### TASK PROMPT
Beginning with the first line below, retype exactly each line through the one containing "- Don't forget to set the pinmode()". Leave out all pictures.

- - - - -

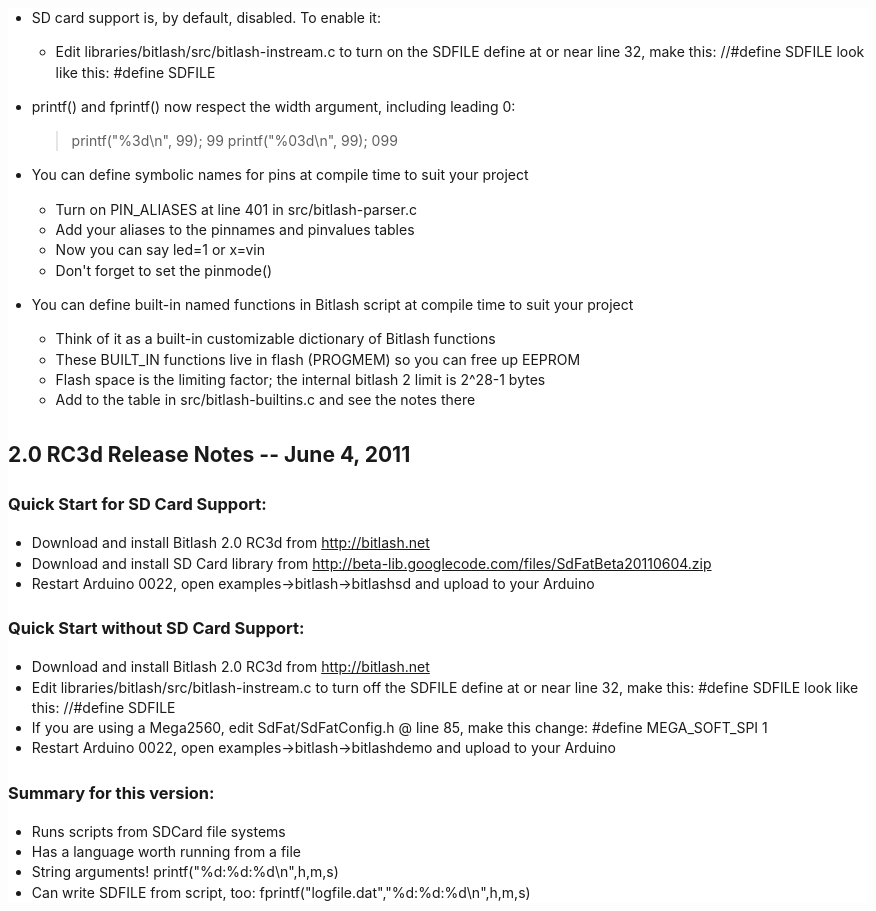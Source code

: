 - SD card support is, by default, disabled.  To enable it:
	- Edit libraries/bitlash/src/bitlash-instream.c to turn on the SDFILE define
		at or near line 32, make this:
			//#define SDFILE
		look like this:
			#define SDFILE

- printf() and fprintf() now respect the width argument, including leading 0:
	> printf("%3d\n", 99);
	 99
	> printf("%03d\n", 99);
	099
	>

- You can define symbolic names for pins at compile time to suit your project
	- Turn on PIN_ALIASES at line 401 in src/bitlash-parser.c
	- Add your aliases to the pinnames and pinvalues tables
	- Now you can say led=1 or x=vin
	- Don't forget to set the pinmode()

- You can define built-in named functions in Bitlash script at compile time to suit your project
	- Think of it as a built-in customizable dictionary of Bitlash functions
	- These BUILT_IN functions live in flash (PROGMEM) so you can free up EEPROM
	- Flash space is the limiting factor; the internal bitlash 2 limit is 2^28-1 bytes
	- Add to the table in src/bitlash-builtins.c and see the notes there



## 2.0 RC3d Release Notes -- June 4, 2011

### Quick Start for SD Card Support:

- Download and install Bitlash 2.0 RC3d from http://bitlash.net
- Download and install SD Card library from http://beta-lib.googlecode.com/files/SdFatBeta20110604.zip
- Restart Arduino 0022, open examples->bitlash->bitlashsd and upload to your Arduino

### Quick Start without SD Card Support:

- Download and install Bitlash 2.0 RC3d from http://bitlash.net
- Edit libraries/bitlash/src/bitlash-instream.c to turn off the SDFILE define
	at or near line 32, make this:
		#define SDFILE
	look like this:
		//#define SDFILE
- If you are using a Mega2560, edit SdFat/SdFatConfig.h @ line 85, make this change:
	#define MEGA_SOFT_SPI 1
- Restart Arduino 0022, open examples->bitlash->bitlashdemo and upload to your Arduino

### Summary for this version:

- Runs scripts from SDCard file systems
- Has a language worth running from a file
- String arguments!
	printf("%d:%d:%d\n",h,m,s)
- Can write SDFILE from script, too:
	fprintf("logfile.dat","%d:%d:%d\n",h,m,s)
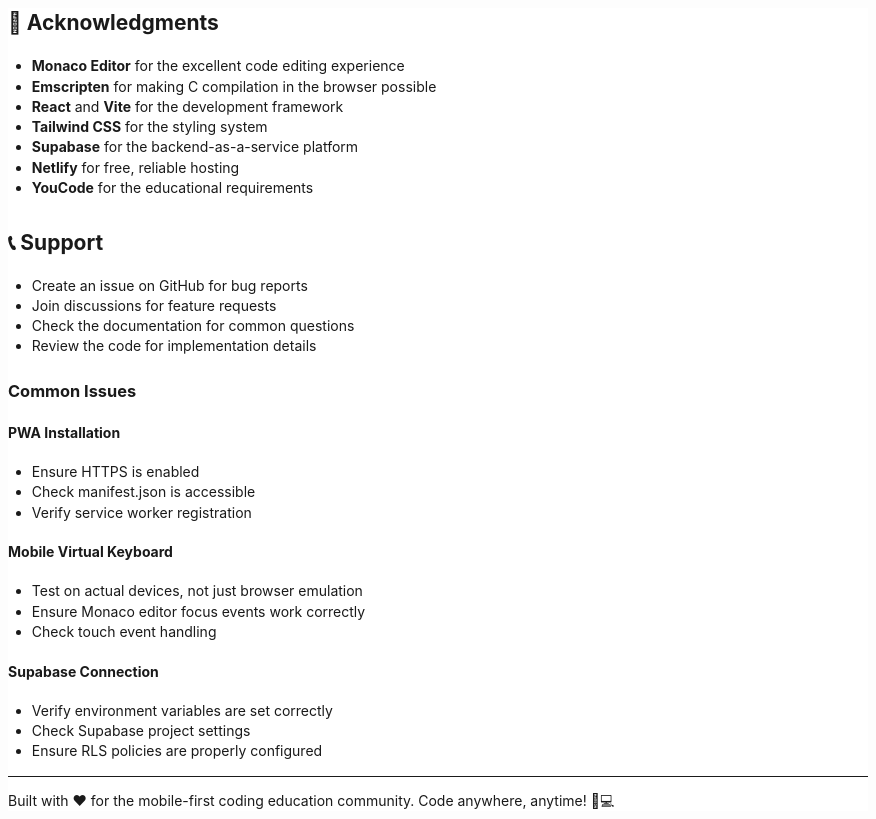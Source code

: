 ## 🙏 Acknowledgments

- **Monaco Editor** for the excellent code editing experience
- **Emscripten** for making C compilation in the browser possible
- **React** and **Vite** for the development framework
- **Tailwind CSS** for the styling system
- **Supabase** for the backend-as-a-service platform
- **Netlify** for free, reliable hosting
- **YouCode** for the educational requirements

## 📞 Support

- Create an issue on GitHub for bug reports
- Join discussions for feature requests
- Check the documentation for common questions
- Review the code for implementation details

### Common Issues

#### PWA Installation
- Ensure HTTPS is enabled
- Check manifest.json is accessible
- Verify service worker registration

#### Mobile Virtual Keyboard
- Test on actual devices, not just browser emulation
- Ensure Monaco editor focus events work correctly
- Check touch event handling

#### Supabase Connection
- Verify environment variables are set correctly
- Check Supabase project settings
- Ensure RLS policies are properly configured

---

Built with ❤️ for the mobile-first coding education community. Code anywhere, anytime! 📱💻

- - - - -

### PROBLEM SOLUTION
Source code

: - SD card support is, by default, disabled.  To enable it:
	- Edit libraries/bitlash/src/bitlash-instream.c to turn on the SDFILE define
		at or near line 32, make this:
			//#define SDFILE
		look like this:
			#define SDFILE

- printf() and fprintf() now respect the width argument, including leading 0:
	> printf("%3d\n", 99);
	 99
	> printf("%03d\n", 99);
	099
	>

- You can define symbolic names for pins at compile time to suit your project
	- Turn on PIN_ALIASES at line 401 in src/bitlash-parser.c
	- Add your aliases to the pinnames and pinvalues tables
	- Now you can say led=1 or x=vin
	- Don't forget to set the pinmode()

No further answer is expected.